By EMILY HAMER | The Wisconsin State Journal | Published: October 7, 2019

MADISON, Wis. (Tribune News Service) — Eric Pizer is a father, a college graduate with an associate degree in criminal justice and a decorated Iraq War veteran who has always wanted to be a police officer.

But for the past almost 15 years, Pizer, 38, has also been a felon.

When Pizer was 23, two days after he got back from being deployed in Iraq, he tried to de-escalate a drunken argument between his friend and a jealous husband after a night of drinking in the town in Boscobel in southwestern Wisconsin. Pizer said he and his friends didn’t know one of the women with whom they were hanging out was married.
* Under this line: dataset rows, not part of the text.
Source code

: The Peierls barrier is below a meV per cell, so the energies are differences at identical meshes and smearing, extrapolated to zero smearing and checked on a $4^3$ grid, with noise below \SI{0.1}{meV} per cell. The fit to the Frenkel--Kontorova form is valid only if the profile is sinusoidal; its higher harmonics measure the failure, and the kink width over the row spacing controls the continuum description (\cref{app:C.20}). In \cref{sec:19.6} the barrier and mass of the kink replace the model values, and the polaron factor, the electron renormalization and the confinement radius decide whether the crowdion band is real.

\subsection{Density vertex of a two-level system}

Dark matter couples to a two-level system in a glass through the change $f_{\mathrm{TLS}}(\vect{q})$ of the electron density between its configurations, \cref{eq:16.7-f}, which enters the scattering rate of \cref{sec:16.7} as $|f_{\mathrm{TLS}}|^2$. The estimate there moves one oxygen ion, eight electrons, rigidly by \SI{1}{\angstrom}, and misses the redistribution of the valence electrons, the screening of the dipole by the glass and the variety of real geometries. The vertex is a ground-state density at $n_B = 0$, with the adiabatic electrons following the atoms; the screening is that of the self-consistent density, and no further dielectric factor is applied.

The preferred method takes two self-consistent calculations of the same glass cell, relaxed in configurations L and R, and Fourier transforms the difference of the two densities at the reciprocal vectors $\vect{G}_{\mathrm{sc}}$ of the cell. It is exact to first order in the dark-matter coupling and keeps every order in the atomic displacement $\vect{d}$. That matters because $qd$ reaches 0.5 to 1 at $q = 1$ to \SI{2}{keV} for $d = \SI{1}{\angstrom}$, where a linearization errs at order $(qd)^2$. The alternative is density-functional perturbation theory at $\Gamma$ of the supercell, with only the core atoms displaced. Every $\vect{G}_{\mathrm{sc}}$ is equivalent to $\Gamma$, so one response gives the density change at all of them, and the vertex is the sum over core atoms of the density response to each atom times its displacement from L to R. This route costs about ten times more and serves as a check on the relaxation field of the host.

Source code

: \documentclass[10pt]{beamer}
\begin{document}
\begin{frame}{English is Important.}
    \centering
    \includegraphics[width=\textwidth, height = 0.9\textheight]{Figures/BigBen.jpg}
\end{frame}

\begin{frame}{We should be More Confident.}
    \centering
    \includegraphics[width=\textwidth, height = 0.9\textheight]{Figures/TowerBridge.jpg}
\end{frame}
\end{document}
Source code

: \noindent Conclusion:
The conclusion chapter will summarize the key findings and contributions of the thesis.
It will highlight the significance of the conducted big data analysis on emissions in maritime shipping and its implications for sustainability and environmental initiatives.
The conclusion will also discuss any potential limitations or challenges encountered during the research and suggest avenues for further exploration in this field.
After Pizer heard the husband say, “I’m going to … kill you,” Pizer threw one punch and broke the man’s nose, resulting in the substantial battery charge. He had no prior criminal record and hasn’t committed any crimes since.

Pizer said it was a “knee-jerk reaction” and that he “didn’t think about it, it just happened.” He still regrets the moment and is deeply remorseful for the pain he caused.

Since then, Pizer has gotten forgiveness from the man he punched, but the felony has tainted others’ view of his character, caused tension in his relationships, prevented him from starting a career and disallowed him from being able to carry a firearm, which he would need to fulfill his dream of becoming a law enforcement officer.

“I’ve always been who I am,” said Pizer, of Edgerton. “And that felony is not who I am.”

Over the past nine years, Pizer worked with two lawyers, who are helping him pro bono, to try to reopen his case and plead the felony down to a misdemeanor or get a pardon, with little success.

But then Democratic Gov. Tony Evers was elected, replacing two-term Republican Gov. Scott Walker, who refused to issue pardons.

“I still remember the day that Evers was elected,” said David Relles, one of Pizer’s attorneys. “I called Eric because the case had just been dormant, and I said, ‘Well, maybe you got a shot now.’”

On Monday, Pizer will be among a group of four people who will be receiving pardons for the first time in nine years in Wisconsin. Evers plans to sign their pardons Monday afternoon, invoking a constitutional power held only by the governor.

The three others who are set to receive pardons include Kevin Sorenson, Mwangi Vasser and Steven Nichols. Sorenson and Vasser were both convicted for selling drugs in their late teens. Nichols was convicted of a felony burglary when he was 21.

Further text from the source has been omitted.